Decyzja o zawieszeniu przepisów ustawy o SN niebawem
Mimo że nie ma określonego terminu wydania decyzji o zawieszeniu przepisów, to procedura nie trwa zazwyczaj długo: np. tymczasowe wstrzymanie wycinki w Puszczy Białowieskiej rozpatrzono w ciągu sześciu dni od złożenia skargi przez KE. Gdyby Polska nie zastosowała się do zarządzenia TSUE, to grożą jej kary – w przypadku Puszczy Białowieskiej było to 100 tys. euro za każdy dzień zwłoki.

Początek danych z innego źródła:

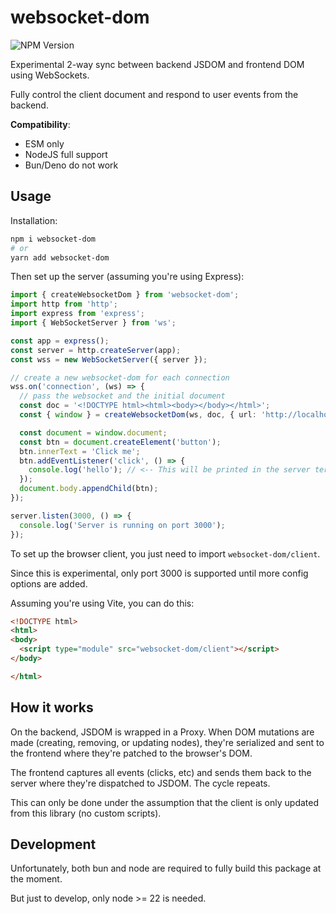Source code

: # websocket-dom

![NPM Version](https://img.shields.io/npm/v/websocket-dom)

Experimental 2-way sync between backend JSDOM and frontend DOM using WebSockets.

Fully control the client document and respond to user events from the backend.

**Compatibility**:
- ESM only
- NodeJS full support
- Bun/Deno do not work

## Usage

Installation:
```bash
npm i websocket-dom
# or
yarn add websocket-dom
```

Then set up the server (assuming you're using Express):

```ts
import { createWebsocketDom } from 'websocket-dom';
import http from 'http';
import express from 'express';
import { WebSocketServer } from 'ws';

const app = express();
const server = http.createServer(app);
const wss = new WebSocketServer({ server });

// create a new websocket-dom for each connection
wss.on('connection', (ws) => {
  // pass the websocket and the initial document
  const doc = '<!DOCTYPE html><html><body></body></html>';
  const { window } = createWebsocketDom(ws, doc, { url: 'http://localhost:3000' });

  const document = window.document;
  const btn = document.createElement('button');
  btn.innerText = 'Click me';
  btn.addEventListener('click', () => {
    console.log('hello'); // <-- This will be printed in the server terminal
  });
  document.body.appendChild(btn);
});

server.listen(3000, () => {
  console.log('Server is running on port 3000');
});
```

To set up the browser client, you just need to import `websocket-dom/client`.

Since this is experimental, only port 3000 is supported until more config options are added.

Assuming you're using Vite, you can do this:

```html
<!DOCTYPE html>
<html>
<body>
  <script type="module" src="websocket-dom/client"></script>
</body>

</html>
```


## How it works

On the backend, JSDOM is wrapped in a Proxy. When DOM mutations are made (creating, removing, or updating nodes), they're serialized and sent to the frontend where they're patched to the browser's DOM. 

The frontend captures all events (clicks, etc) and sends them back to the server where they're dispatched to JSDOM. The cycle repeats.

This can only be done under the assumption that the client is only updated from this library (no custom scripts).

## Development

Unfortunately, both bun and node are required to fully build this package at the moment.

But just to develop, only node >= 22 is needed.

Skarga do TSUE jest odrębnym postępowaniem od prowadzonej od grudnia zeszłego roku procedury z art. 7 Traktatu o UE. W procedurze z art. 7 o nałożeniu sankcji (do odebrania danemu państwu prawa głosu włącznie) decydują w głosowaniu przywódcy państw członkowskich UE i wymagana jest w tym przypadku jednomyślność. Natomiast w przypadku skargi do TSUE, to sędziowie unijnego Trybunału (po jednym sędzim z każdego państwa UE) decydują, czy dane państwo naruszyło unijne prawo i jeśli takie naruszenie stwierdzą, zobowiązują je do bezzwłocznego naprawienia sytuacji. Jeżeli jednak winne uchybienia państwo uchyla się od wskazanych działań, to wszczynana jest kolejna sprawa, która może zakończyć się nałożeniem grzywny, a taka finansowa kara bywa bardzo dotkliwa.